More Census Population Information

I just completed doing a comparison of Census Population shifts between 2000 and 2010 at the smallest Census geographic level, known as the block level.  This was a bit of a challenge as these small data areas actually changed dramatically between the two censuses and many boundaries did not remain the same.  After working with correlation tables provided by the Census Bureau I can provide the following map which illustrates where we grew and where we lost population.

As I noted here, the Town of Dennis lost 1,766 year-round residents between 2000 and 2010.  The map illustrates that the population loss was spread out pretty evenly through out town, with every village having areas with fewer year-round residents.  The map also identified an under-count in the 2000 Census, the Eagle Pond Nursing Home does not appear to have been counted by census takers in 2000, thus what appears to be a dramatic 117 person increase in population in an Industrial Zone although only four new homes were constructed within this Census geographical area in this time period.

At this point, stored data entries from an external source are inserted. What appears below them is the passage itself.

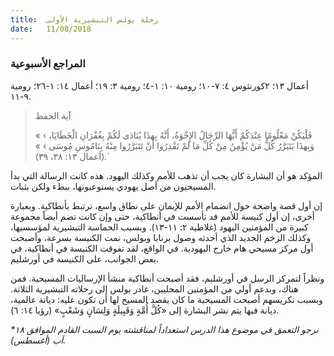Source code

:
 ```yaml
---
title:  رحلة بولس التبشيرية الأولى
date:   11/08/2018
---
```


### المراجع الأسبوعية
أعمال ١٣؛ ٢كورنثوس ٤: ٧-١٠؛ رومية ١٠: ١-٤؛ رومية ٣: ١٩؛ أعمال ١٤: ١-٢٦؛ رومية ٩-١١.

> <p>آية الحفظ</p>
> « ‹ فَلْيَكُنْ مَعْلُومًا عِنْدَكُمْ أَيُّهَا الرِّجَالُ الإِخْوَةُ، أَنَّهُ بِهذَا يُنَادَى لَكُمْ بِغُفْرَانِ الْخَطَايَا، وَبِهذَا يَتَبَرَّرُ كُلُّ مَنْ يُؤْمِنُ مِنْ كُلِّ مَا لَمْ تَقْدِرُوا أَنْ تَتَبَرَّرُوا مِنْهُ بِنَامُوسِ مُوسَى › » (أعمال ١٣: ٣٨، ٣٩).`

المؤكد هو أن البشارة كان يجب أن تذهب للأمم وكذلك اليهود. هذه كانت الرسالة التي بدأ المسيحيون من أصل يهودي يستوعبونها، ببطء ولكن بثبات.

إن أول قصة واضحة حول انضمام الأمم للإيمان على نطاق واسع، ترتبط بأنطاكية. وبعبارة أخرى، إن أول كنيسة للأمم قد تأسست في أنطاكية، حتى وإن كانت تضم أيضاً مجموعة كبيرة من المؤمنين اليهود (غلاطية ٢: ١١-١٣). وبسبب الحماسة التبشيرية لمؤسسيها، وكذلك الزخم الجديد الذي أحدثه وصول برنابا وبولس، نمت الكنيسة بسرعة، وأصبحت أول مركز مسيحي هام خارج اليهودية. في الواقع، لقد تفوقت الكنيسة في أنطاكية، في بعض الجوانب، على الكنيسة في أورشليم.

ونظراً لتمركز الرسل في أورشليم، فقد أصبحت أنطاكية منشأ الإرساليات المسيحية. فمن هناك، وبدعم أولي من المؤمنين المحليين، غادر بولس إلى رحلاته التبشيرية الثلاثة. وبسبب تكريسهم أصبحت المسيحية ما كان يقصد المسيح لها أن تكون عليه: ديانة عالمية، ديانة فيها يتم نشر البشارة إلى «كُلَّ أُمَّةٍ وَقَبِيلَةٍ وَلِسَانٍ وَشَعْبٍ» (رؤيا ١٤: ٦).

_*نرجو التعمق في موضوع هذا الدرس استعداداً لمناقشته يوم السبت القادم الموافق ١٨ آب (أغسطس)._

Some of the changes are pretty obvious to the trained eye, there are neighborhoods with older, and more recent, subdivisions which started building new homes, accounting for population growth in these areas.  Other changes are more subtle, a shift between seasonal and year-round housing having some neighborhoods with more people and others with fewer people on Census Day.

The next step is to do the same analysis for the actual housing stock.


2 thoughts on “More Census Population Information

  1. Year round population has dropped, not the number of seasonal people. Also, overall crime has increased. There is not always a direct relationship between the population on Census Day (April 1 2010) and issues such as community policing. Empty, seasonal homes become attractive targets for thieves for instance.